Later of course, Ada became famous for doing some computery things with Charles Babbage, the mechanics of their work on the Analytical Engine being something I still don't completely grasp, probably because my parents seemed not to mind if I read a poem now and then. Thus, no doubt: my mathematical ruin.
So it all worked out for the best in a way, especially if someone turning to you and saying "did you know the first computer programmer was totally hot??" is your idea of "in a way." Ada Lovelace: first computer programmer, hot, questionable taste in headwear.
I've updated the "About" section with some more detail and FAQ's.
some more things:
I cannot mention Lovelace and Babbage without linking to Sydney's wonderful comic, The Thrilling Adventures of Lovelace and Babbage.
If you're not reading Three Word Phrase, you oughta be.

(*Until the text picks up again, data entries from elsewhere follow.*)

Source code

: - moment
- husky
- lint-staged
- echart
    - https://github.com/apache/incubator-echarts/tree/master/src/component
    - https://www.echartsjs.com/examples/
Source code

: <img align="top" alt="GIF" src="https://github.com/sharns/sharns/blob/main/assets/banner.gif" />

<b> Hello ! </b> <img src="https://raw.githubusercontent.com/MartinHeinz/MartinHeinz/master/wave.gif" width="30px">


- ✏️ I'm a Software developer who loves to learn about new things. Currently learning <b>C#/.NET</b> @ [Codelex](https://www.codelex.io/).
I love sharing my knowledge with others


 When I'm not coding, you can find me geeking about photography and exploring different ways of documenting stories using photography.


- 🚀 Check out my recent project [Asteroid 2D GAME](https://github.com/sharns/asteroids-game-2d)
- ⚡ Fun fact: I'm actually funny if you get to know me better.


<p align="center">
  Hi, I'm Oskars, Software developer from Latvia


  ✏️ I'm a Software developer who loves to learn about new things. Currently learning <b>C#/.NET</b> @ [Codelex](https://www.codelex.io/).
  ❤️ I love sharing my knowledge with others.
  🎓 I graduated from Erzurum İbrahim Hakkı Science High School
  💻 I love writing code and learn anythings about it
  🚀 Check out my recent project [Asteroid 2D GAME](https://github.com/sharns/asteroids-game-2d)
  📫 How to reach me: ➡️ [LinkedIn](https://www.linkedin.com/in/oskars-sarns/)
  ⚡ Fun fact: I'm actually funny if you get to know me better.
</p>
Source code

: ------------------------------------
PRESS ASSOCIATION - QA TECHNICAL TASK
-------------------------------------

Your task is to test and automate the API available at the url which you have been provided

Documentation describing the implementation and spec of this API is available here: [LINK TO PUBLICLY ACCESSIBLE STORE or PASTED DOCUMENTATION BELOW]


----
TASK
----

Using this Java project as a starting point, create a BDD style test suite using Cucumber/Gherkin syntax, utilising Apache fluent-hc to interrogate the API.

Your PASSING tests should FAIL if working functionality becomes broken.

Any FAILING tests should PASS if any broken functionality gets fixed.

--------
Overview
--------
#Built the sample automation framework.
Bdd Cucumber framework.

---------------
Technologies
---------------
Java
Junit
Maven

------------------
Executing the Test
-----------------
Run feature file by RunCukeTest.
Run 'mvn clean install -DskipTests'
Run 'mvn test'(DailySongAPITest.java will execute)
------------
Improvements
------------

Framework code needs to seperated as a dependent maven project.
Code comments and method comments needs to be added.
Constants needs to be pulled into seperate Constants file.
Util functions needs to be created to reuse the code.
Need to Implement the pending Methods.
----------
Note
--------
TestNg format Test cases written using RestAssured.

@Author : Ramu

Because of Jules Verne's birthday, and this link being on Drawn, I have been forwarded this several times! (I follow Drawn too). But still, these Verne illustrations are so worth a look.
To one-up you, because it's sort of Verne-esque, Steve Wolfhard showed me this the other day, a collection of art by Newfoundland artist David Blackwood. Stunning, haunting, very very beautiful.
One more: Pete wanted you to know the names of the students who wrote these charmers. A group of 5 girls did all the comics, their self-chosen English names are Gloria, Jenny, Harry, Tomboy and Goldfish. Thanks guys! And credit where credit is due, folks!